The submission spends only 12 pages on teaching and learning – the same space given to “Governance and Leadership” – and acknowledges that the university needs to improve in teaching and learning:
The University has made a strategic commitment to raise learning and teaching to a level of excellence on a par with its research performance (p. 31).
The means by which learning and teaching performance could be equated with research performance (two quite different endeavors) are not described. Nor is the claim about research quality substantiated in this part of the document, although claims are made about this in an earlier section, and the reader is assumed to have been convinced by this. Consider the bases on which the claim for research quality is made:
The University of Adelaide is one of Australia’s leading research institutions. It has a long tradition of producing high quality research that is attuned to the economic and social needs of South Australia, Australia and the international community. It receives significant levels of government, industry and other external funding, reflecting its relevance and importance in the current research climate. In striving for quality research outcomes, the University of Adelaide has put significant resources into supporting its higher degree research (HDR) students (p. 21).
Concepts of ‘tradition,’ international standing, and resourcing are appealed to here, but these bases are not relevant to their teaching and learning improvements since, as already acknowledged, such things are not present for teaching and learning. There are some serious problems with the comparison between research and teaching and learning quality. Take, for example, the valuing of input resources in the above description of research excellence. In this argument for quality in research, the attention given to inputs, such as grant income and resourcing for support for research students, is presented as an indicator of quality.
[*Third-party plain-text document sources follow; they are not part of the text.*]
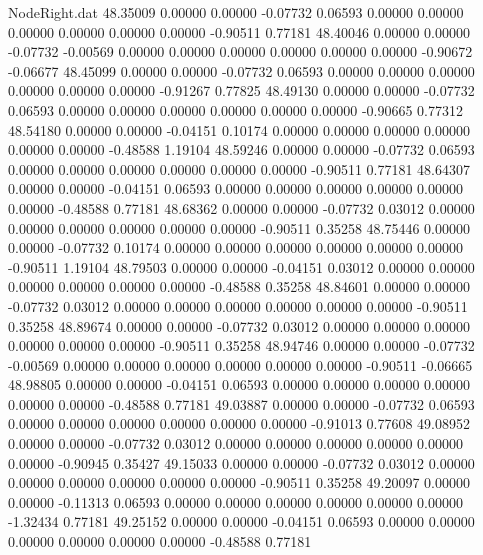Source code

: \begin{filecontents}{NodeRight.dat}
  48.35009    0.00000    0.00000    -0.07732    0.06593    0.00000    0.00000    0.00000    0.00000    0.00000    0.00000   -0.90511    0.77181
  48.40046    0.00000    0.00000    -0.07732   -0.00569    0.00000    0.00000    0.00000    0.00000    0.00000    0.00000   -0.90672   -0.06677
  48.45099    0.00000    0.00000    -0.07732    0.06593    0.00000    0.00000    0.00000    0.00000    0.00000    0.00000   -0.91267    0.77825
  48.49130    0.00000    0.00000    -0.07732    0.06593    0.00000    0.00000    0.00000    0.00000    0.00000    0.00000   -0.90665    0.77312
  48.54180    0.00000    0.00000    -0.04151    0.10174    0.00000    0.00000    0.00000    0.00000    0.00000    0.00000   -0.48588    1.19104
  48.59246    0.00000    0.00000    -0.07732    0.06593    0.00000    0.00000    0.00000    0.00000    0.00000    0.00000   -0.90511    0.77181
  48.64307    0.00000    0.00000    -0.04151    0.06593    0.00000    0.00000    0.00000    0.00000    0.00000    0.00000   -0.48588    0.77181
  48.68362    0.00000    0.00000    -0.07732    0.03012    0.00000    0.00000    0.00000    0.00000    0.00000    0.00000   -0.90511    0.35258
  48.75446    0.00000    0.00000    -0.07732    0.10174    0.00000    0.00000    0.00000    0.00000    0.00000    0.00000   -0.90511    1.19104
  48.79503    0.00000    0.00000    -0.04151    0.03012    0.00000    0.00000    0.00000    0.00000    0.00000    0.00000   -0.48588    0.35258
  48.84601    0.00000    0.00000    -0.07732    0.03012    0.00000    0.00000    0.00000    0.00000    0.00000    0.00000   -0.90511    0.35258
  48.89674    0.00000    0.00000    -0.07732    0.03012    0.00000    0.00000    0.00000    0.00000    0.00000    0.00000   -0.90511    0.35258
  48.94746    0.00000    0.00000    -0.07732   -0.00569    0.00000    0.00000    0.00000    0.00000    0.00000    0.00000   -0.90511   -0.06665
  48.98805    0.00000    0.00000    -0.04151    0.06593    0.00000    0.00000    0.00000    0.00000    0.00000    0.00000   -0.48588    0.77181
  49.03887    0.00000    0.00000    -0.07732    0.06593    0.00000    0.00000    0.00000    0.00000    0.00000    0.00000   -0.91013    0.77608
  49.08952    0.00000    0.00000    -0.07732    0.03012    0.00000    0.00000    0.00000    0.00000    0.00000    0.00000   -0.90945    0.35427
  49.15033    0.00000    0.00000    -0.07732    0.03012    0.00000    0.00000    0.00000    0.00000    0.00000    0.00000   -0.90511    0.35258
  49.20097    0.00000    0.00000    -0.11313    0.06593    0.00000    0.00000    0.00000    0.00000    0.00000    0.00000   -1.32434    0.77181
  49.25152    0.00000    0.00000    -0.04151    0.06593    0.00000    0.00000    0.00000    0.00000    0.00000    0.00000   -0.48588    0.77181

\end{filecontents}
Yet this argument cannot be used in claiming quality in teaching and learning, since it is acknowledged that funding for teaching grants has been reduced because of financial constraints (p. 36).
In any case, the submission makes it clear that the university’s current strengths lie in research rather than in teaching and learning. The University of Adelaide submission uses achievements in one area of its operations, namely research, and reflects their glory onto another – teaching and learning. Yet the arguments used to justify claims for quality research do not hold up for teaching and learning. The submission glosses over this logical anomaly by a range of strategies, as summarized above.
Continuing the low key theme of teaching and learning in the submission is the section on “Educational technologies:”
The University has not been quick to embrace the opportunities afforded by new educational technologies, proceeding with caution and modest expectations. Its emphasis has been less on the opportunities they provide for distance education, and more on their potential for improving teaching efficiency for staff and learning flexibility for students (p. 36).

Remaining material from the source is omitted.